Camera interface 206 can include hardware and/or software that enables communication between circuitry 200 and cameras such as cameras 102, 104 of FIG. 1B. Thus, for example, camera interface 206 can include one or more data ports 216, 218 to which cameras can be connected, as well as hardware and/or software signal processors to modify image data received from the cameras (e.g., to reduce noise or reformat data) prior to providing the signals as inputs to a conventional mocap program 214 executing on processor 202. In some embodiments, camera interface 206 can also transmit signals to the cameras, e.g., to activate or deactivate the cameras, to control camera settings (frame rate, image quality, sensitivity, etc.), or the like. Such signals can be transmitted, e.g., in response to control signals from processor 202, which may in turn be generated in response to user input or other detected events.

In some embodiments, memory 204 stores mocap program 214, which includes instructions for performing motion capture analysis on images supplied from cameras connected to camera interface 206. In one embodiment, mocap program 214 includes various modules, such as an image analysis module 222, a slice analysis module 224, and a global analysis module 226. Image analysis module 222 can analyze images, e.g., images captured via camera interface 206, to detect edges or other features of an object. Slice analysis module 224 can analyze image data from a slice of an image as described below, to generate an approximate cross-section of the object in a particular plane. Global analysis module 226 can correlate cross-sections across different slices and refine the analysis.

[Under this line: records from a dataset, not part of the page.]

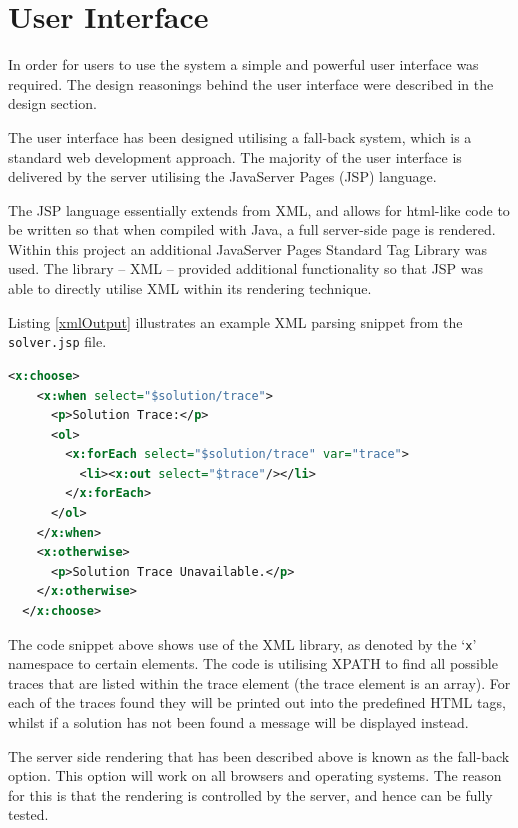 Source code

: \section{User Interface}
\label{sec:imp_user_interface}

In order for users to use the system a simple and powerful user interface was 
required. The design reasonings behind the user interface were described in 
the design section.

The user interface has been designed utilising a fall-back system, which is a 
standard web development approach. The majority of the user interface is 
delivered by the server utilising the JavaServer Pages (JSP) language.

The JSP language essentially extends from XML, and allows for html-like code to 
be written so that when compiled with Java, a full server-side page is rendered.
Within this project an additional JavaServer Pages Standard Tag Library was 
used. The library -- XML -- provided additional functionality so that JSP was 
able to directly utilise XML within its rendering technique.

Listing \ref{xmlOutput} illustrates an example XML parsing snippet from the 
\texttt{solver.jsp} file.

\begin{lstlisting}[language=XML, 
                   caption={isPatternValid deduces if a given solution pattern 
                            is valid}, 
                   label=xmlOutput] 
  <x:choose>
    <x:when select="$solution/trace">
      <p>Solution Trace:</p>
      <ol>
        <x:forEach select="$solution/trace" var="trace">
          <li><x:out select="$trace"/></li>
        </x:forEach>
      </ol>
    </x:when>
    <x:otherwise>
      <p>Solution Trace Unavailable.</p>
    </x:otherwise>
  </x:choose>
\end{lstlisting}

The code snippet above shows use of the XML library, as denoted by the
`\texttt{x}' namespace to certain elements. The code is utilising XPATH to find
all possible traces that are listed within the trace element (the trace element
is an array). For each of the traces found they will be printed out into the
predefined HTML tags, whilst if a solution has not been found a message will be
displayed instead.

The server side rendering that has been described above is known as the 
fall-back option. This option will work on all browsers and operating systems. 
The reason for this is that the rendering is controlled by the server, and hence
can be fully tested.

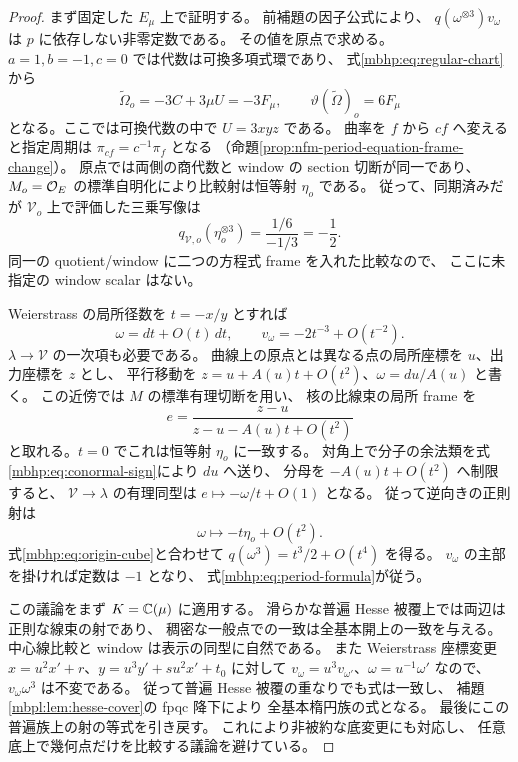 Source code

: \begin{proof}
まず固定した $E_\mu$ 上で証明する。
前補題の因子公式により、
$q(\omega^{\otimes3})v_\omega$ は $p$ に依存しない非零定数である。
その値を原点で求める。
$a=1,b=-1,c=0$ では代数は可換多項式環であり、
式\eqref{mbhp:eq:regular-chart}から
\begin{equation}\label{mbhp:eq:origin-curvatures}
 \widetilde\Omega_o=-3C+3\mu U=-3F_\mu,\qquad
 \vartheta(\widetilde\Omega)_o=6F_\mu
\end{equation}
となる。ここでは可換代数の中で $U=3xyz$ である。
曲率を $f$ から $cf$ へ変えると指定周期は
$\pi_{cf}=c^{-1}\pi_f$ となる
（命題\ref{prop:nfm-period-equation-frame-change}）。
原点では両側の商代数と window の section 切断が同一であり、
$M_o=\mathcal O_E$ の標準自明化により比較射は恒等射 $\eta_o$ である。
従って、同期済みだが $\mathcal V_o$ 上で評価した三乗写像は
\begin{equation}\label{mbhp:eq:origin-cube}
 q_{\mathcal V,o}(\eta_o^{\otimes3})
        =\frac{1/6}{-1/3}=-\frac12.
\end{equation}
同一の quotient/window に二つの方程式 frame を入れた比較なので、
ここに未指定の window scalar はない。

Weierstrass の局所径数を $t=-x/y$ とすれば
\[
 \omega=dt+O(t)\,dt,\qquad
 v_\omega=-2t^{-3}+O(t^{-2}).
\]
$\lambda\to\mathcal V$ の一次項も必要である。
曲線上の原点とは異なる点の局所座標を $u$、出力座標を $z$ とし、
平行移動を
$z=u+A(u)t+O(t^2)$、$\omega=du/A(u)$ と書く。
この近傍では $M$ の標準有理切断を用い、
核の比線束の局所 frame を
\[
 e=\frac{z-u}{z-u-A(u)t+O(t^2)}
\]
と取れる。$t=0$ でこれは恒等射 $\eta_o$ に一致する。
対角上で分子の余法類を式\eqref{mbhp:eq:conormal-sign}により $du$ へ送り、
分母を $-A(u)t+O(t^2)$ へ制限すると、
$\mathcal V\to\lambda$ の有理同型は
$e\mapsto-\omega/t+O(1)$ となる。
従って逆向きの正則射は
\[
 \omega\longmapsto-t\eta_o+O(t^2).
\]
式\eqref{mbhp:eq:origin-cube}と合わせて
$q(\omega^3)=t^3/2+O(t^4)$ を得る。
$v_\omega$ の主部を掛ければ定数は $-1$ となり、
式\eqref{mbhp:eq:period-formula}が従う。

この議論をまず $K=\mathbb C(\mu)$ に適用する。
滑らかな普遍 Hesse 被覆上では両辺は正則な線束の射であり、
稠密な一般点での一致は全基本開上の一致を与える。
中心線比較と window は表示の同型に自然である。
また Weierstrass 座標変更
$x=u^2x'+r$、$y=u^3y'+su^2x'+t_0$ に対して
$v_\omega=u^3v_{\omega'}$、$\omega=u^{-1}\omega'$ なので、
$v_\omega\omega^3$ は不変である。
従って普遍 Hesse 被覆の重なりでも式は一致し、
補題\ref{mbpl:lem:hesse-cover}の fpqc 降下により
全基本楕円族の式となる。
最後にこの普遍族上の射の等式を引き戻す。
これにより非被約な底変更にも対応し、
任意底上で幾何点だけを比較する議論を避けている。
\end{proof}

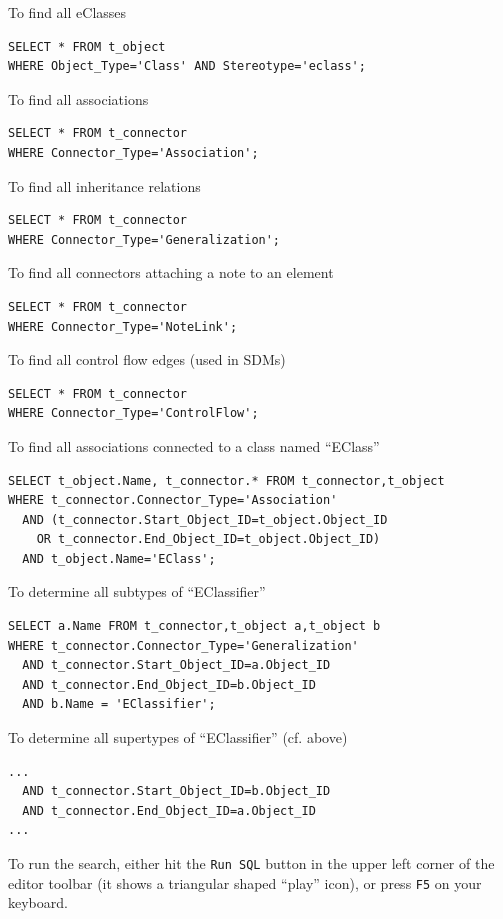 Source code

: \begin{stepbystep}

\item To find all eClasses
\begin{lstlisting}[linewidth=11cm]
SELECT * FROM t_object
WHERE Object_Type='Class' AND Stereotype='eclass';
\end{lstlisting}

\item To find all associations
\begin{lstlisting}[linewidth=11cm]
SELECT * FROM t_connector
WHERE Connector_Type='Association';
\end{lstlisting}

\item To find all inheritance relations
\begin{lstlisting}[linewidth=11cm]
SELECT * FROM t_connector
WHERE Connector_Type='Generalization';
\end{lstlisting}

\item To find all connectors attaching a note to an element
\begin{lstlisting}[linewidth=11cm]
SELECT * FROM t_connector
WHERE Connector_Type='NoteLink';
\end{lstlisting}

\item To find all control flow edges (used in SDMs)
\begin{lstlisting}[linewidth=11cm]
SELECT * FROM t_connector
WHERE Connector_Type='ControlFlow';
\end{lstlisting}

\item To find all associations connected to a class named ``EClass''
\begin{lstlisting}[linewidth=11cm]
SELECT t_object.Name, t_connector.* FROM t_connector,t_object
WHERE t_connector.Connector_Type='Association'
  AND (t_connector.Start_Object_ID=t_object.Object_ID
    OR t_connector.End_Object_ID=t_object.Object_ID)
  AND t_object.Name='EClass';
\end{lstlisting}

\item To determine all subtypes of ``EClassifier''
\begin{lstlisting}[linewidth=11cm]
SELECT a.Name FROM t_connector,t_object a,t_object b
WHERE t_connector.Connector_Type='Generalization'
  AND t_connector.Start_Object_ID=a.Object_ID
  AND t_connector.End_Object_ID=b.Object_ID
  AND b.Name = 'EClassifier';
\end{lstlisting}

\item To determine all supertypes of ``EClassifier'' (cf. above)
\begin{lstlisting}[linewidth=11cm]
...
  AND t_connector.Start_Object_ID=b.Object_ID
  AND t_connector.End_Object_ID=a.Object_ID
...
\end{lstlisting}

\end{stepbystep}

To run the search, either hit the \texttt{Run SQL} button in the upper left corner of the editor toolbar (it shows a triangular shaped ``play'' icon), or
press \texttt{F5} on your keyboard.

\clearpage
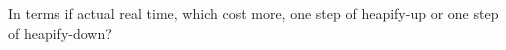   In terms if actual real time, which cost more, one step of
  heapify-up or one step of heapify-down?
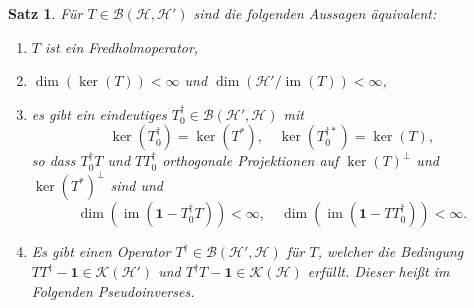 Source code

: \documentclass[11pt, hidelinks]{article}
\newcommand{\h}{\mathcal{H}}
\newcommand{\im}{\operatorname{im}}
\numberwithin{conj}{section}
\newtheorem{theorem}[conj]{Satz}
\begin{document}
\begin{theorem}
    \label{fredholm}
    Für $T \in \mathcal{B}(\h,\h')$ sind die folgenden Aussagen äquivalent:
    \begin{enumerate}
        \item $T$ ist ein Fredholmoperator,
        \item $ \dim(\ker(T)) < \infty$ und $\dim(\h' / \im(T)) < \infty$,
        \item es gibt ein eindeutiges $T^\dagger_0 \in \mathcal{B}(\h',\h)$ mit
        \begin{equation}
            \ker(T^\dagger_0) = \ker(T^\ast), \quad \ker(T^{\dagger\ast}_0) = \ker(T),
        \end{equation}
        so dass $T^\dagger_0T$ und $TT^\dagger_0$ orthogonale Projektionen auf $\ker(T)^\perp$ und $\ker(T^\ast)^\perp$ sind und
        \begin{equation}
            \dim(\im(\mathbf{1}-T^\dagger_0T)) < \infty, \quad \dim(\im(\mathbf{1}-TT^\dagger_0)) < \infty.
        \end{equation}
        \item Es gibt einen Operator $T^\dagger\in \mathcal{B}(\h',\h)$ für $T$, welcher die Bedingung $TT^\dagger-\mathbf{1} \in \mathcal{K}(\h')$ und $T^\dagger T-\mathbf{1} \in \mathcal{K}(\h)$ erfüllt. Dieser heißt im Folgenden Pseudoinverses.
    \end{enumerate}
\end{theorem}
\end{document}
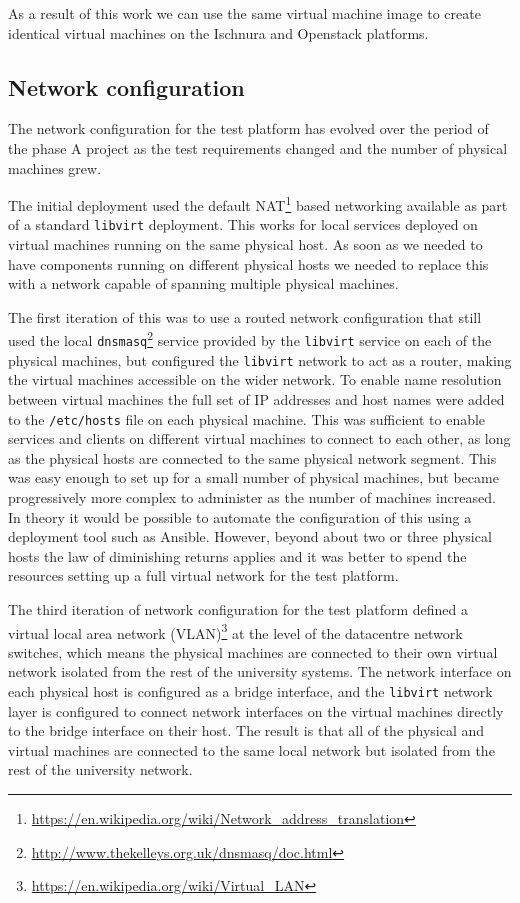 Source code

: \documentclass{article}
\newcommand{\ansible} {Ansible\xspace}
\newcommand{\openstack} {Openstack\xspace}
\newcommand{\dnsmasq} {\texttt{dnsmasq}\xspace}
\newcommand{\ischnura} {Ischnura\xspace}
\newcommand{\libvirt} {\texttt{libvirt}\xspace}
\newcommand{\datacentre} {datacentre\xspace}
\newcommand{\vlan} {VLAN\xspace}
\newcommand{\phasea} {phase A\xspace}
\newcommand{\testplatform} {test platform\xspace}
\newcommand{\footurl}[1] {\footnote{\url{#1}}}
\begin{document}
As a result of this work we can use the same virtual machine image to create identical virtual machines on the \ischnura and \openstack platforms.

\subsection{Network configuration}
\label{deployment-testbed.network-layers}

The network configuration for the \testplatform has evolved over the period of the \phasea project as the test requirements changed and the number of physical machines grew. 

The initial deployment used the default NAT\footurl{https://en.wikipedia.org/wiki/Network_address_translation} based networking available as part of a standard \libvirt deployment. This works for local services deployed on virtual machines running on the same physical host. As soon as we needed to have components running on different physical hosts we needed to replace this with a network capable of spanning multiple physical machines.

The first iteration of this was to use a routed network configuration that still used the local \dnsmasq\footurl{http://www.thekelleys.org.uk/dnsmasq/doc.html} service provided by the \libvirt service on each of the physical machines, but configured the \libvirt network to act as a router, making the virtual machines accessible on the wider network.
To enable name resolution between virtual machines the full set of IP addresses and host names were added to the \texttt{/etc/hosts} file on each physical machine.
This was sufficient to enable services and clients on different virtual machines to connect to each other, as long as the physical hosts are connected to the same physical network segment.
This was easy enough to set up for a small number of physical machines, but became progressively more complex to administer as the number of machines increased.
In theory it would be possible to automate the configuration of this using a deployment tool such as \ansible. However, beyond about two or three physical hosts the law of diminishing returns applies and it was better to spend the resources setting up a full virtual network for the \testplatform.

The third iteration of network configuration for the \testplatform defined a virtual local area network (\vlan)\footurl{https://en.wikipedia.org/wiki/Virtual_LAN} at the level of the \datacentre network switches, which means the physical machines are connected to their own virtual network isolated from the rest of the university systems. The network interface on each physical host is configured as a bridge interface, and the \libvirt network layer is configured to connect network interfaces on the virtual machines directly to the bridge interface on their host. The result is that all of the physical and virtual machines are connected to the same local network but isolated from the rest of the university network.
\end{document}
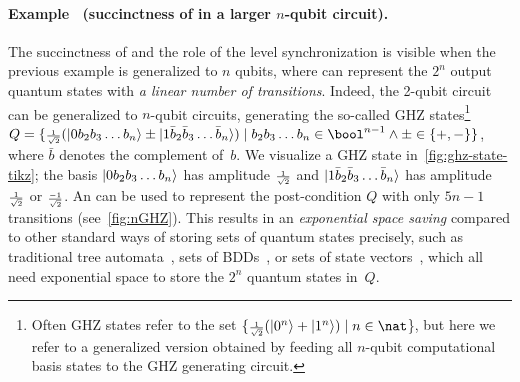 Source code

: \figGHZState
{}
\setcounter{cexGHZ}{\value{example}}
\paragraph{Example \theexample\ (succinctness of \lstas in a larger $n$-qubit circuit).}
The succinctness of \lstas and the role of the level synchronization is visible
when the previous example is generalized to $n$ qubits, where \lstas can represent the
$2^n$ output quantum states with \emph{a linear number of transitions}. 
Indeed, the 2-qubit circuit can be generalized to $n$-qubit circuits, generating the
so-called GHZ states\footnote{Often GHZ states refer to the set $\{\sfrac{1}{\sqrt{2}}(\ket{0^n}+\ket{1^{n}})\mid n\in \nat$\}, but here we refer to a generalized version obtained by feeding all $n$-qubit computational basis states to the GHZ generating circuit.}~\cite{GreenbergerHZ89}
$Q=\{\sfrac{1}{\sqrt{2}}(\ket{0b_2b_3\ldots b_n}\pm\ket{1\bar{b}_2\bar{b}_3\ldots
\bar{b}_{n}})\mid b_2b_3\ldots b_n\in \bool^{n-1} \land \pm \in \{+,-\}\}$,
where $\bar{b}$ denotes the complement of~$b$. We visualize a GHZ state in~\cref{fig:ghz-state-tikz}; the basis $\ket{0b_2b_3\ldots b_n}$ has amplitude $\sfrac{1}{\sqrt{2}}$ and $\ket{1\bar{b}_2\bar{b}_3\ldots
\bar{b}_{n}}$ has amplitude $\sfrac{1}{\sqrt{2}}$ or $\sfrac{-1}{\sqrt{2}}$.
An \lsta can be used to represent the post-condition $Q$ with only $5n-1$ transitions (see~\cref{fig:nGHZ}).
This results in an \emph{exponential space saving} compared to other standard
ways of storing sets of quantum states precisely, such as traditional tree automata~\cite{ChenCLLTY23},
sets of BDDs~\cite{TsaiJJ21}, or sets of state vectors~\cite{li2021svsim},
which all need exponential space to store the $2^n$ quantum states in~$Q$. 
%

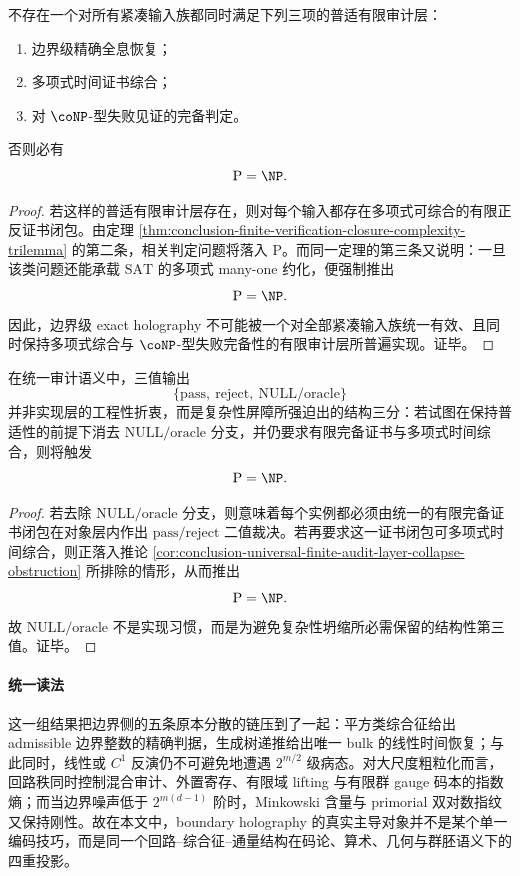 \begin{corollary}[普适有限审计层的复杂性坍缩障碍]\label{cor:conclusion-universal-finite-audit-layer-collapse-obstruction}
不存在一个对所有紧凑输入族都同时满足下列三项的普适有限审计层：
\begin{enumerate}
  \item 边界级精确全息恢复；
  \item 多项式时间证书综合；
  \item 对 \(\coNP\)-型失败见证的完备判定。
\end{enumerate}
否则必有
\[
\mathrm P=\NP.
\]
\end{corollary}
\begin{proof}
若这样的普适有限审计层存在，则对每个输入都存在多项式可综合的有限正反证书闭包。由定理 \ref{thm:conclusion-finite-verification-closure-complexity-trilemma} 的第二条，相关判定问题将落入 \(\mathrm P\)。而同一定理的第三条又说明：一旦该类问题还能承载 \(\mathrm{SAT}\) 的多项式 many-one 约化，便强制推出
\[
\mathrm P=\NP.
\]
因此，边界级 exact holography 不可能被一个对全部紧凑输入族统一有效、且同时保持多项式综合与 \(\coNP\)-型失败完备性的有限审计层所普遍实现。证毕。
\end{proof}

\begin{corollary}\label{cor:conclusion-null-reject-oracle-trichotomy-structural}
在统一审计语义中，三值输出
\[
\{\mathrm{pass},\ \mathrm{reject},\ \mathrm{NULL/oracle}\}
\]
并非实现层的工程性折衷，而是复杂性屏障所强迫出的结构三分：若试图在保持普适性的前提下消去 \(\mathrm{NULL/oracle}\) 分支，并仍要求有限完备证书与多项式时间综合，则将触发
\[
\mathrm P=\NP.
\]
\end{corollary}
\begin{proof}
若去除 \(\mathrm{NULL/oracle}\) 分支，则意味着每个实例都必须由统一的有限完备证书闭包在对象层内作出 \(\mathrm{pass}/\mathrm{reject}\) 二值裁决。若再要求这一证书闭包可多项式时间综合，则正落入推论 \ref{cor:conclusion-universal-finite-audit-layer-collapse-obstruction} 所排除的情形，从而推出
\[
\mathrm P=\NP.
\]
故 \(\mathrm{NULL/oracle}\) 不是实现习惯，而是为避免复杂性坍缩所必需保留的结构性第三值。证毕。
\end{proof}

\paragraph{统一读法}
这一组结果把边界侧的五条原本分散的链压到了一起：平方类综合征给出 admissible 边界整数的精确判据，生成树递推给出唯一 bulk 的线性时间恢复；与此同时，线性或 \(C^1\) 反演仍不可避免地遭遇 \(2^{m/2}\) 级病态。对大尺度粗粒化而言，回路秩同时控制混合审计、外置寄存、有限域 lifting 与有限群 gauge 码本的指数熵；而当边界噪声低于 \(2^{m(d-1)}\) 阶时，Minkowski 含量与 primorial 双对数指纹又保持刚性。故在本文中，boundary holography 的真实主导对象并不是某个单一编码技巧，而是同一个回路--综合征--通量结构在码论、算术、几何与群胚语义下的四重投影。

\endinput
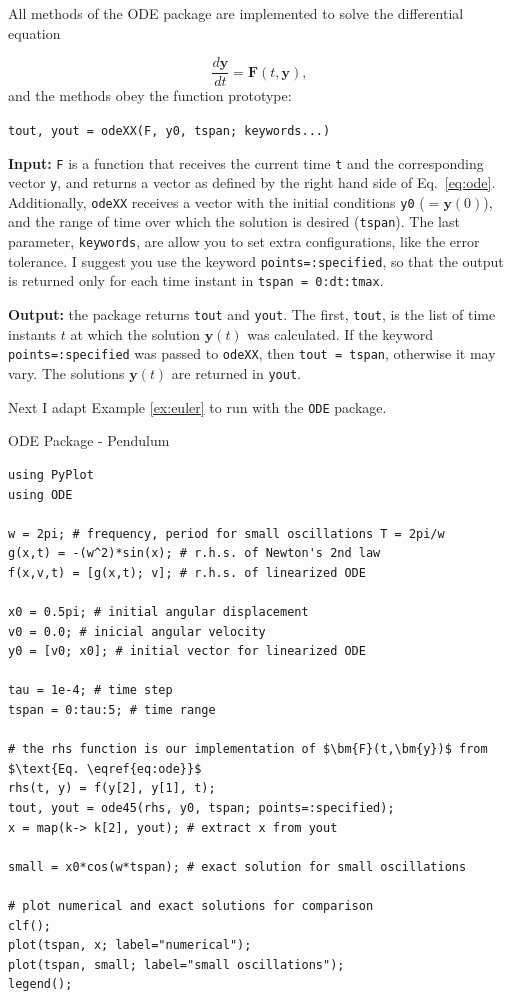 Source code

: All methods of the ODE package are implemented to solve the differential equation

\begin{equation}
 \dfrac{d \bm{y}}{dt} = \bm{F}(t, \bm{y}),
 \label{eq:ode}
\end{equation}
and the methods obey the function prototype:

\begin{center}
\texttt{tout, yout = odeXX(F, y0, tspan; keywords...)}
\end{center}

\textbf{Input:} \texttt{F} is a function that receives the current time \texttt{t} and the corresponding vector \texttt{y}, and returns a vector as defined by the right hand side of Eq.~\eqref{eq:ode}. Additionally, \texttt{odeXX} receives a vector with the initial conditions \texttt{y0} ($ = \bm{y}(0)$), and the range of time over which the solution is desired (\texttt{tspan}). The last parameter, \texttt{keywords}, are allow you to set extra configurations, like the error tolerance. I suggest you use the keyword \texttt{points=:specified}, so that the output is returned only for each time instant in \mbox{\texttt{tspan = 0:dt:tmax}}.

\textbf{Output:} the package returns \texttt{tout} and \texttt{yout}. The first, \texttt{tout}, is the list of time instants $t$ at which the solution $\bm{y}(t)$ was calculated. If the keyword \texttt{points=:specified} was passed to \texttt{odeXX}, then \texttt{tout = tspan}, otherwise it may vary. The solutions $\bm{y}(t)$ are returned in \texttt{yout}.

Next I adapt Example \ref{ex:euler} to run with the \texttt{ODE} package.

\begin{example}{ODE Package - Pendulum}
\label{ex:odependulum}
\begin{verbatim}
using PyPlot
using ODE

w = 2pi; # frequency, period for small oscillations T = 2pi/w
g(x,t) = -(w^2)*sin(x); # r.h.s. of Newton's 2nd law
f(x,v,t) = [g(x,t); v]; # r.h.s. of linearized ODE

x0 = 0.5pi; # initial angular displacement
v0 = 0.0; # inicial angular velocity
y0 = [v0; x0]; # initial vector for linearized ODE

tau = 1e-4; # time step
tspan = 0:tau:5; # time range

# the rhs function is our implementation of $\bm{F}(t,\bm{y})$ from $\text{Eq. \eqref{eq:ode}}$
rhs(t, y) = f(y[2], y[1], t);
tout, yout = ode45(rhs, y0, tspan; points=:specified);
x = map(k-> k[2], yout); # extract x from yout

small = x0*cos(w*tspan); # exact solution for small oscillations

# plot numerical and exact solutions for comparison
clf(); 
plot(tspan, x; label="numerical");
plot(tspan, small; label="small oscillations");
legend();
\end{verbatim}
\end{example}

Memory 204 can also include other information used by mocap program 214; for example, memory 204 can store image data 228 and an object library 230 that can include canonical models of various objects of interest. An object being modeled can, in some embodiments, be identified by matching its shape to a model in object library 230.

While circuitry 200 is described herein with reference to particular blocks, it is to be understood that the blocks are defined for convenience of description and are not intended to imply a particular physical arrangement of component parts. Further, the blocks need not correspond to physically distinct components. To the extent that physically distinct components are used, connections between components (e.g., for data communication) can be wired and/or wireless as desired.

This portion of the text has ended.